ALEXANDRIA, La. (KALB) - Whenever you hear the words, “Marginal Risk”, “Slight Risk” or something to that effect during a weathercast, you should pay close attention to what the weathercaster or meteorologist is talking about.
Those terms refer to the potential for severe weather in the forecast. The KALB First Alert Storm Team tries its best to nail down the overall timing and potential threats for Central Louisiana. This is especially for times within 24 hours of when the potential threat could occur, after looking over the most updated computer model data.
In some cases, it can be difficult to nail down the timing when there isn’t a potential squall line setting up, instead, the activity is isolated to scattered and has the potential to have a severe thunderstorm or two in its overall activity. Every potential severe weather threat has its own set of challenges and is different. It’s very much a case by case situation. It can definitely keep the KALB Weather Team on its toes when it is in the forecast throughout the year!
The terms of “Marginal Risk” or “Slight Risk” are a couple of the severe thunderstorm risk categories that the Storm Prediction Center puts out across the country throughout the year. The Storm Prediction Center puts out a day 1, day 2 and a day 3 severe weather threat that shows either a non-severe or severe thunderstorm areas across the country. There is also a day 4 through day 8 depiction of potential threats across the country.
Throughout this web article, I’ll be discussing the different levels of these categories that we mention on air and on social media when there are potential threats in our forecast.
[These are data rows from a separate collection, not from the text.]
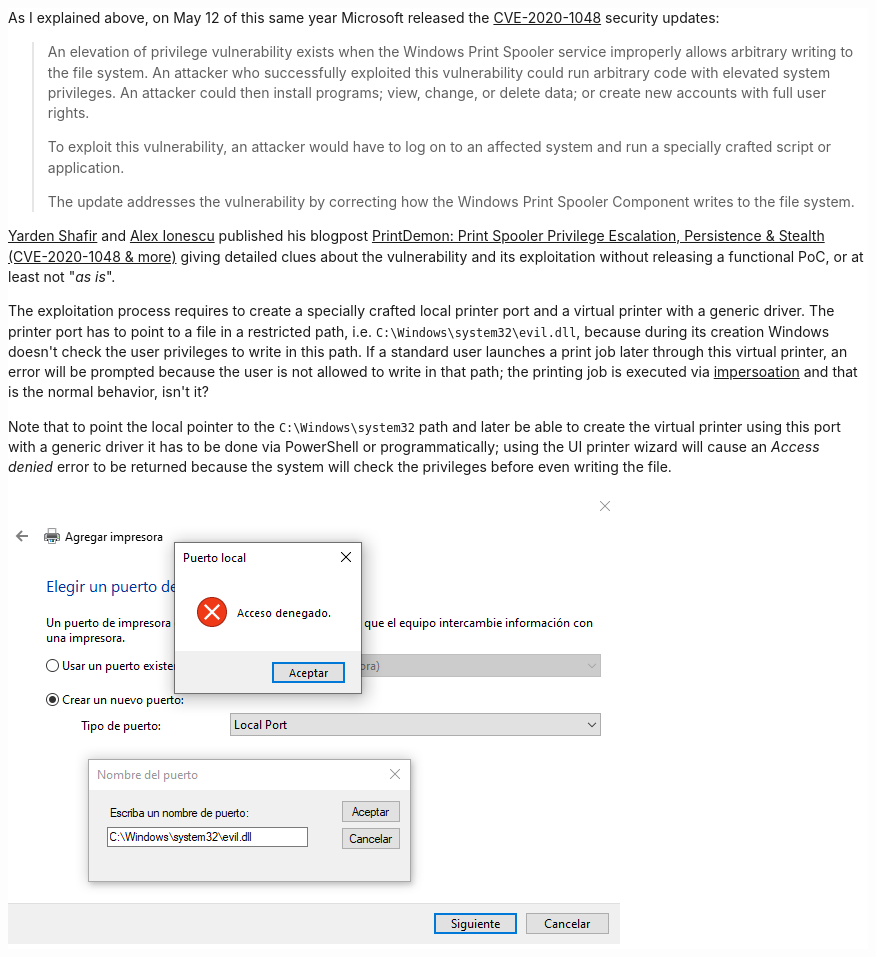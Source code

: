 As I explained above, on May 12 of this same year Microsoft released the [CVE-2020-1048](https://portal.msrc.microsoft.com/en-US/security-guidance/advisory/CVE-2020-1048) security updates:

> An elevation of privilege vulnerability exists when the Windows Print Spooler service improperly allows arbitrary writing to the file system. An attacker who successfully exploited this vulnerability could run arbitrary code with elevated system privileges. An attacker could then install programs; view, change, or delete data; or create new accounts with full user rights.
>
> To exploit this vulnerability, an attacker would have to log on to an affected system and run a specially crafted script or application.
>
> The update addresses the vulnerability by correcting how the Windows Print Spooler Component writes to the file system.

[Yarden Shafir](https://twitter.com/yarden_shafir) and [Alex Ionescu](https://twitter.com/aionescu) published his blogpost [PrintDemon: Print Spooler Privilege Escalation, Persistence & Stealth (CVE-2020-1048 & more)](https://windows-internals.com/printdemon-cve-2020-1048/) giving detailed clues about the vulnerability and its exploitation without releasing a functional PoC, or at least not "_as is_".

The exploitation process requires to create a specially crafted local printer port and a virtual printer with a generic driver. The printer port has to point to a file in a restricted path, i.e. `C:\Windows\system32\evil.dll`, because during its creation Windows doesn't check the user privileges to write in this path. If a standard user launches a print job later through this virtual printer, an error will be prompted because the user is not allowed to write in that path; the printing job is executed via [impersoation](https://docs.microsoft.com/en-us/windows/win32/secauthz/client-impersonation) and that is the normal behavior, isn't it?

Note that to point the local pointer to the `C:\Windows\system32` path and later be able to create the virtual printer using this port with a generic driver it has to be done via PowerShell or programmatically; using the UI printer wizard will cause an _Access denied_ error to be returned because the system will check the privileges before even writing the file.

![Access denied while creating a local printer port](/posts/CVE-2020-1337_mis_dos_centavos/001.png)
Another thing to remember here is that these risks are estimates of a severe weather threat within 25 miles of a point, and not in one particular neighborhood. Also, note that day 1 is for today, day 2 is for tomorrow and day 3 is 2 days ahead.
The Storm Prediction Center puts out a light green color with no label for non-severe thunderstorms. No severe thunderstorms are expected but lightning and flooding can still exist with general and/or non-severe thunderstorms.
We move onto the dark green color, marginal risk. A marginal, low-end, risk for severe weather is when isolated severe thunderstorms are possible. These thunderstorms are either limited in nature or have very low overall power.
Next, we move onto the yellow color, slight risk. A slight, level 2 risk for severe weather is when scattered severe thunderstorms are possible. These thunderstorms are an area of organized severe storms, which are not widespread in their overall area with a variety of overall power.
Then, we move onto the middle of the road for risks, the orange color, which is called an enhanced risk. An enhanced, level 3 risk for severe weather is when numerous severe thunderstorms are possible. These thunderstorms are in an area of greater severe storm coverage with a variety of overall power just like with a slight risk. A side note here, the Halloween Night and November 1, 2018, Severe Weather Outbreak that Central Louisiana dealt with was when an Enhanced Risk of severe weather was in the forecast. Multiple tornadoes were confirmed across the area during this particular severe weather event in the fall of 2018.
The second highest level on this severe thunderstorm risk categories, the red color, is a moderate, level 4 risk for severe weather when widespread severe thunderstorms are likely. These particular thunderstorms for a moderate risk are in an area where widespread severe weather with either several tornadoes or severe thunderstorms are likely. Some of these thunderstorms are very likely to be intense.
Finally, we move onto the highest level on this severe thunderstorm risk categories scale, the magenta color, is a high, level 5 risk for severe weather when widespread severe thunderstorms are expected. This is where there’s an area of an expected severe weather outbreak from either numerous intense and long-tracked tornadoes or long-lived strong thunderstorm complexes that can generate wind gusts of hurricane-force and widespread destruction.
When it comes to the day 4 through day 8 timeframe for severe weather outlooks, there are two probabilistic thresholds of either a 15% risk or a 30% risk that can be forecasted for a particular area. The 15% risk area refers to a slight risk possible, while a 30% risk area refers to an enhanced risk possible.
Aside from these potential risks in the day 4 through day 8 outlooks for severe weather, on rare instances, these outlooks will begin with the headline for the possibility of a potential severe weather outbreak. If there is not a 15% or 30% risk area in place, which does happen throughout the year, there’s certain group of words used by the Storm Prediction Center for lower than a 15% risk area.
These groups of words are either PREDICTABILITY TOO LOW or POTENTIAL TOO LOW. The PREDICTABILITY TOO LOW phrase is used to indicate that severe thunderstorms may be achievable based on some of the computer model scenarios. The POTENTIAL TOO LOW phrase means that it is used to indicate that 15% or greater severe probabilities appear highly doubtful on that particular day.
Whenever there’s a severe weather threat in the forecast, it’s always important to listen to what the weathercaster or meteorologist has to say about the potential threats and overall timing. Remember, every severe weather threat is different and unique in its own way and is very much a case by case basis. Remain weather aware and alert whenever a severe weather threat is in the forecast! The KALB First Alert Storm Team will remain on top of things and keep you posted on the latest threats.